◆ **Problem statement**: In the entries below, find every line holding the string "mbdqtk" and collect it.

◆ **Saved data entries**:
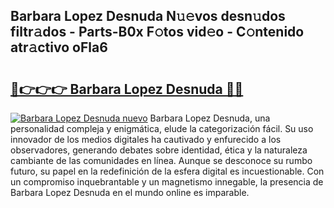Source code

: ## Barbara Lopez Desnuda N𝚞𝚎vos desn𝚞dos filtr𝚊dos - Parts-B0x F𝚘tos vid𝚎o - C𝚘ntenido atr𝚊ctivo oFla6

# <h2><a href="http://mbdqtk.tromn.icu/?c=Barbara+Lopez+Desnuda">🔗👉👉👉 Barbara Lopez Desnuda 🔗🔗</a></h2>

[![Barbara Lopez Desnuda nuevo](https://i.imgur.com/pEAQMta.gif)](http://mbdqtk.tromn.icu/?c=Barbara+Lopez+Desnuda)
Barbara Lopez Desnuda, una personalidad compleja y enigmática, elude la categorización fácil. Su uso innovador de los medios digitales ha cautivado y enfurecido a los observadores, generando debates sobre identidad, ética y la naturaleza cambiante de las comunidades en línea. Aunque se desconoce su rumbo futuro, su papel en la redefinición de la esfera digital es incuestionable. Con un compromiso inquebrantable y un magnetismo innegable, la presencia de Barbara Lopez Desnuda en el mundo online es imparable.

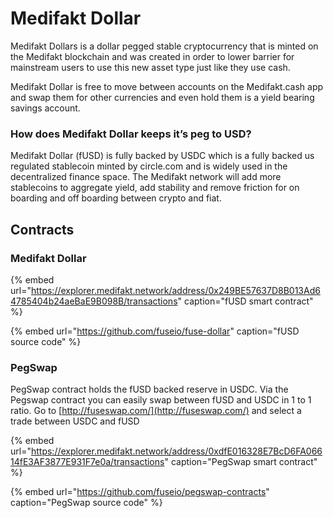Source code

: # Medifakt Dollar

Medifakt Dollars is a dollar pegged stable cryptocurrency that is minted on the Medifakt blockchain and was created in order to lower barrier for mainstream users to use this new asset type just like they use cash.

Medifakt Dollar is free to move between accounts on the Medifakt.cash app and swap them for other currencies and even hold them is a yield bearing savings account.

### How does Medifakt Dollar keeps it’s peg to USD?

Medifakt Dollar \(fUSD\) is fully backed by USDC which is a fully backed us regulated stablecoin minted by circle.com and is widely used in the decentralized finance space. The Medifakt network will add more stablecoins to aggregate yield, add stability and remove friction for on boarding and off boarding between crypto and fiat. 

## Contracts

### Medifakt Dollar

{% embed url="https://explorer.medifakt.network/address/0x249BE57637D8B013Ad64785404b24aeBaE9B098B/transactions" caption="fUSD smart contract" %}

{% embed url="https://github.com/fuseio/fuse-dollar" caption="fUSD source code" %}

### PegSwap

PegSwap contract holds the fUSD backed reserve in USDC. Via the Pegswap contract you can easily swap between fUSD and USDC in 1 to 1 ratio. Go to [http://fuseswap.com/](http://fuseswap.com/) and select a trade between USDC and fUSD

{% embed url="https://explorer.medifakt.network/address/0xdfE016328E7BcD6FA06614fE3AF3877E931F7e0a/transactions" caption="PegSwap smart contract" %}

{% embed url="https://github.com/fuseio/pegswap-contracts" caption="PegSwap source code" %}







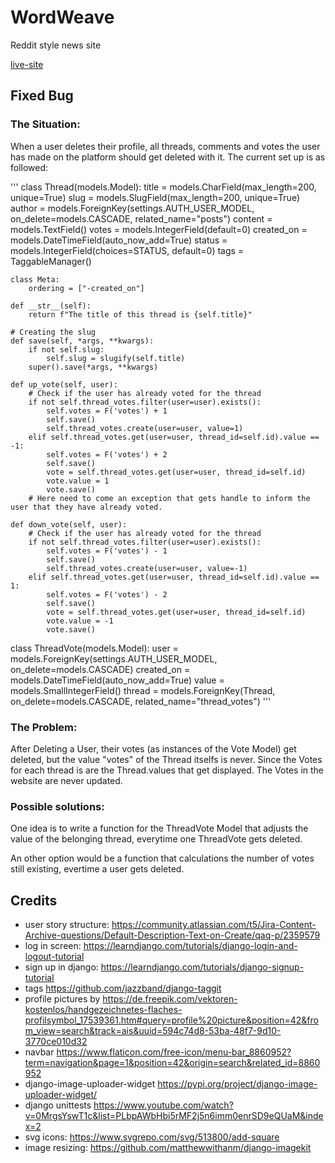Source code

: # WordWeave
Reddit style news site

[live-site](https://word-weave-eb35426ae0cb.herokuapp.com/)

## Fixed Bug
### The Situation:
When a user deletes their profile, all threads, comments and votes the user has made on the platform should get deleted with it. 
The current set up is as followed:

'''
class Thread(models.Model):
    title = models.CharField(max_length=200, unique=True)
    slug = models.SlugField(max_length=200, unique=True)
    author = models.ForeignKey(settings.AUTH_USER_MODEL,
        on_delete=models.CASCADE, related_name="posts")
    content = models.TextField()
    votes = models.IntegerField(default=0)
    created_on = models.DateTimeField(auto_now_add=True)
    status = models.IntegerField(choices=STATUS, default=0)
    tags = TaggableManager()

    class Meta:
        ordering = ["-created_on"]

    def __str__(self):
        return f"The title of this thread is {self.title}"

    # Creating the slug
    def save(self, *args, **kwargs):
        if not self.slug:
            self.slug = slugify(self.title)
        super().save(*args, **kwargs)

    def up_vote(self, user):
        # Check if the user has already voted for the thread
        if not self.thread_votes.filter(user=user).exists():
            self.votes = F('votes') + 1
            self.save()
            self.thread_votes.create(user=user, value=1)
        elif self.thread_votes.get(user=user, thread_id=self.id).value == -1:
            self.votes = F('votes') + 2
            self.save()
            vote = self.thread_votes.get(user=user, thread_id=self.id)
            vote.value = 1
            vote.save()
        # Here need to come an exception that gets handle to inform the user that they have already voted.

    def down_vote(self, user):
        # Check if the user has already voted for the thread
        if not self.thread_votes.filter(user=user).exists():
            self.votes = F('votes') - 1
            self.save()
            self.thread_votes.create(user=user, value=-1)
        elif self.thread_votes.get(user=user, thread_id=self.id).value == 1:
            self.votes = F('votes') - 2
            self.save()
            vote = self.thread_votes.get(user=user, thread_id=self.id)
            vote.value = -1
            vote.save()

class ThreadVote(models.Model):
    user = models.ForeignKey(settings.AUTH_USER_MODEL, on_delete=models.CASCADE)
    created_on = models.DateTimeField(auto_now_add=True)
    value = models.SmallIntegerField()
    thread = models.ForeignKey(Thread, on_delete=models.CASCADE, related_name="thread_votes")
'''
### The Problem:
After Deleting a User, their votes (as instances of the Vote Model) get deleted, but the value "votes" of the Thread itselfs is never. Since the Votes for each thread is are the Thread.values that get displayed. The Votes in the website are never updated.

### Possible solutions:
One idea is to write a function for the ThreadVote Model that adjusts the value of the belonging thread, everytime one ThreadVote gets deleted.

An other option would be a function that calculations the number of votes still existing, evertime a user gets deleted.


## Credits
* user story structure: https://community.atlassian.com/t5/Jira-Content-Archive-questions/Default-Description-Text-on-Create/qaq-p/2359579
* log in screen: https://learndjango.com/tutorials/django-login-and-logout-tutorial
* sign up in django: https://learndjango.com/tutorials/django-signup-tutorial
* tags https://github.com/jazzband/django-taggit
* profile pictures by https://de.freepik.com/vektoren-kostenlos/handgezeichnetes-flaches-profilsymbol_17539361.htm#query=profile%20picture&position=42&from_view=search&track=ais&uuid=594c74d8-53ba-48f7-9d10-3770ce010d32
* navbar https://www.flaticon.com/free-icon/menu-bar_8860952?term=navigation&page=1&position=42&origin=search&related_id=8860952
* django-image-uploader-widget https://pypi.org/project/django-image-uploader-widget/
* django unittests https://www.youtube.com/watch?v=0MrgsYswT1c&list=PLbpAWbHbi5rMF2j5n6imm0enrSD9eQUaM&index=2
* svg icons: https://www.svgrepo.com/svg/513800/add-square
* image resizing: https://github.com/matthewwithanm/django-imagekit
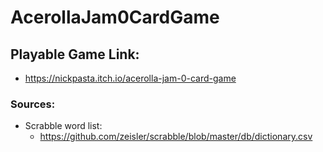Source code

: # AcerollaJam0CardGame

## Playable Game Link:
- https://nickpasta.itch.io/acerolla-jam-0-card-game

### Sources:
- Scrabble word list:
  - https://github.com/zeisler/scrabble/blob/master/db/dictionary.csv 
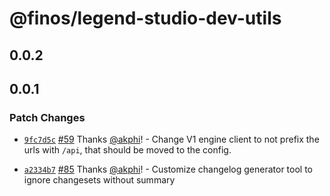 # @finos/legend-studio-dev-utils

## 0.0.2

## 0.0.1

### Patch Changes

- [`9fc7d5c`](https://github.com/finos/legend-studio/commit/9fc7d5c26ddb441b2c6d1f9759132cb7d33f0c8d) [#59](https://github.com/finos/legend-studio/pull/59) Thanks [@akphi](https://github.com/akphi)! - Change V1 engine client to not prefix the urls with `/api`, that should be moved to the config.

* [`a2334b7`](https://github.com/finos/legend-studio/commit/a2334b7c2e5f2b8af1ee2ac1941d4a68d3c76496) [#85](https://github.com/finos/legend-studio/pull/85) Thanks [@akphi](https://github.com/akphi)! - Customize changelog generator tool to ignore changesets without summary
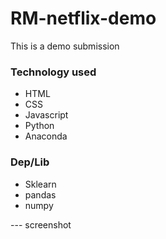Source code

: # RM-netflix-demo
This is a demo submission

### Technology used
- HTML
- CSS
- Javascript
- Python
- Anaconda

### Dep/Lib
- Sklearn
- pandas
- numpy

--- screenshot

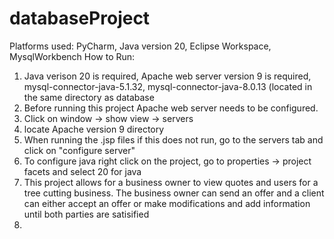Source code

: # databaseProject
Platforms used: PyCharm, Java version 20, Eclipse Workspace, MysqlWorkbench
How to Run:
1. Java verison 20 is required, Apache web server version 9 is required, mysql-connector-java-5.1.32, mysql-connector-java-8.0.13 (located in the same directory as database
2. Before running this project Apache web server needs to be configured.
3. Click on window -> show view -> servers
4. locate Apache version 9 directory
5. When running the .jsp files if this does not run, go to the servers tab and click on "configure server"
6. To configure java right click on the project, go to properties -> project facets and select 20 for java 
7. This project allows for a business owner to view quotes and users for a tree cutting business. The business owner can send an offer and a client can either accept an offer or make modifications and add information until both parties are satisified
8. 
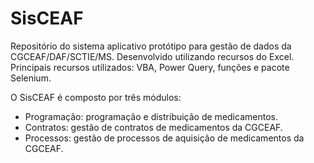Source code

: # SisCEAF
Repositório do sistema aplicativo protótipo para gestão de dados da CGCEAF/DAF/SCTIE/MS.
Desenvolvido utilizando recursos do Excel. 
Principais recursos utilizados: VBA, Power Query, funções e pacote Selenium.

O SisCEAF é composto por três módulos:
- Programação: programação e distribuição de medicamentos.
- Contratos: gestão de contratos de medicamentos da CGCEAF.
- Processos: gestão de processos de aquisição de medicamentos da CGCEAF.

◆ **Written response**:
# <h2><a href="http://mbdqtk.tromn.icu/?c=Barbara+Lopez+Desnuda">🔗👉👉👉 Barbara Lopez Desnuda 🔗🔗</a></h2>
[![Barbara Lopez Desnuda nuevo](https://i.imgur.com/pEAQMta.gif)](http://mbdqtk.tromn.icu/?c=Barbara+Lopez+Desnuda)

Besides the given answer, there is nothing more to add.